» **Task objective**
In the data below, the answer is the run of lines from the line containing "### Interrupt/PreviewItem" through the line containing "### Meta values", both included; print it exactly and nothing else.

(Stored data entries)
▬▬▬

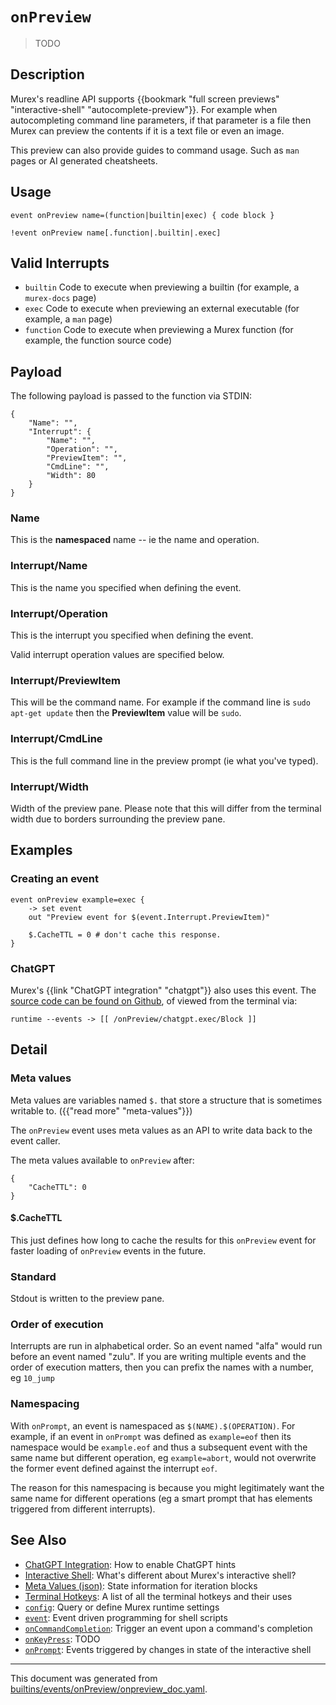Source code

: # `onPreview`

> TODO

## Description

Murex's readline API supports {{bookmark "full screen previews" "interactive-shell" "autocomplete-preview"}}.
For example when autocompleting command line parameters, if that parameter is a
file then Murex can preview the contents if it is a text file or even an image.

This preview can also provide guides to command usage. Such as `man` pages or
AI generated cheatsheets.

## Usage

```
event onPreview name=(function|builtin|exec) { code block }

!event onPreview name[.function|.builtin|.exec]
```

## Valid Interrupts

* `builtin`
    Code to execute when previewing a builtin (for example, a `murex-docs` page)
* `exec`
    Code to execute when previewing an external executable (for example, a `man` page)
* `function`
    Code to execute when previewing a Murex function (for example, the function source code)

## Payload

The following payload is passed to the function via STDIN:

```
{
    "Name": "",
    "Interrupt": {
        "Name": "",
        "Operation": "",
        "PreviewItem": "",
        "CmdLine": "",
        "Width": 80
    }
}
```

### Name

This is the **namespaced** name -- ie the name and operation.

### Interrupt/Name

This is the name you specified when defining the event.

### Interrupt/Operation

This is the interrupt you specified when defining the event.

Valid interrupt operation values are specified below.

### Interrupt/PreviewItem

This will be the command name. For example if the command line is
`sudo apt-get update` then the **PreviewItem** value will be `sudo`.

### Interrupt/CmdLine

This is the full command line in the preview prompt (ie what you've typed).

### Interrupt/Width

Width of the preview pane. Please note that this will differ from the terminal
width due to borders surrounding the preview pane.

## Examples

### Creating an event

```
event onPreview example=exec {
    -> set event
    out "Preview event for $(event.Interrupt.PreviewItem)"
    
    $.CacheTTL = 0 # don't cache this response.
}
```

### ChatGPT

Murex's {{link "ChatGPT integration" "chatgpt"}} also uses this event.
The [source code can be found on Github](https://github.com/lmorg/murex/blob/master/integrations/chatgpt_any.mx),
of viewed from the terminal via:

```
runtime --events -> [[ /onPreview/chatgpt.exec/Block ]]
```

## Detail

### Meta values

Meta values are variables named `$.` that store a structure that is sometimes
writable to. ({{"read more" "meta-values"}})

The `onPreview` event uses meta values as an API to write data back to the
event caller.

The meta values available to `onPreview` after:

```
{
    "CacheTTL": 0
}
```

#### $.CacheTTL

This just defines how long to cache the results for this `onPreview` event for
faster loading of `onPreview` events in the future.

### Standard

Stdout is written to the preview pane.

### Order of execution

Interrupts are run in alphabetical order. So an event named "alfa" would run
before an event named "zulu". If you are writing multiple events and the order
of execution matters, then you can prefix the names with a number, eg `10_jump`

### Namespacing

With `onPrompt`, an event is namespaced as `$(NAME).$(OPERATION)`. For example,
if an event in `onPrompt` was defined as `example=eof` then its namespace would
be `example.eof` and thus a subsequent event with the same name but different
operation, eg `example=abort`, would not overwrite the former event defined
against the interrupt `eof`.

The reason for this namespacing is because you might legitimately want the same
name for different operations (eg a smart prompt that has elements triggered
from different interrupts).

## See Also

* [ChatGPT Integration](../user-guide/chatgpt.md):
  How to enable ChatGPT hints
* [Interactive Shell](../user-guide/interactive-shell.md):
  What's different about Murex's interactive shell?
* [Meta Values (json)](../variables/meta-values.md):
  State information for iteration blocks
* [Terminal Hotkeys](../user-guide/terminal-keys.md):
  A list of all the terminal hotkeys and their uses
* [`config`](../commands/config.md):
  Query or define Murex runtime settings
* [`event`](../commands/event.md):
  Event driven programming for shell scripts
* [`onCommandCompletion`](../events/oncommandcompletion.md):
  Trigger an event upon a command's completion
* [`onKeyPress`](../events/onkeypress.md):
  TODO
* [`onPrompt`](../events/onprompt.md):
  Events triggered by changes in state of the interactive shell

<hr/>

This document was generated from [builtins/events/onPreview/onpreview_doc.yaml](https://github.com/lmorg/murex/blob/master/builtins/events/onPreview/onpreview_doc.yaml).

▬▬▬

» **Solution to this exercise**
### Interrupt/PreviewItem

This will be the command name. For example if the command line is
`sudo apt-get update` then the **PreviewItem** value will be `sudo`.

### Interrupt/CmdLine

This is the full command line in the preview prompt (ie what you've typed).

### Interrupt/Width

Width of the preview pane. Please note that this will differ from the terminal
width due to borders surrounding the preview pane.

## Examples

### Creating an event

```
event onPreview example=exec {
    -> set event
    out "Preview event for $(event.Interrupt.PreviewItem)"
    
    $.CacheTTL = 0 # don't cache this response.
}
```

### ChatGPT

Murex's {{link "ChatGPT integration" "chatgpt"}} also uses this event.
The [source code can be found on Github](https://github.com/lmorg/murex/blob/master/integrations/chatgpt_any.mx),
of viewed from the terminal via:

```
runtime --events -> [[ /onPreview/chatgpt.exec/Block ]]
```

## Detail

### Meta values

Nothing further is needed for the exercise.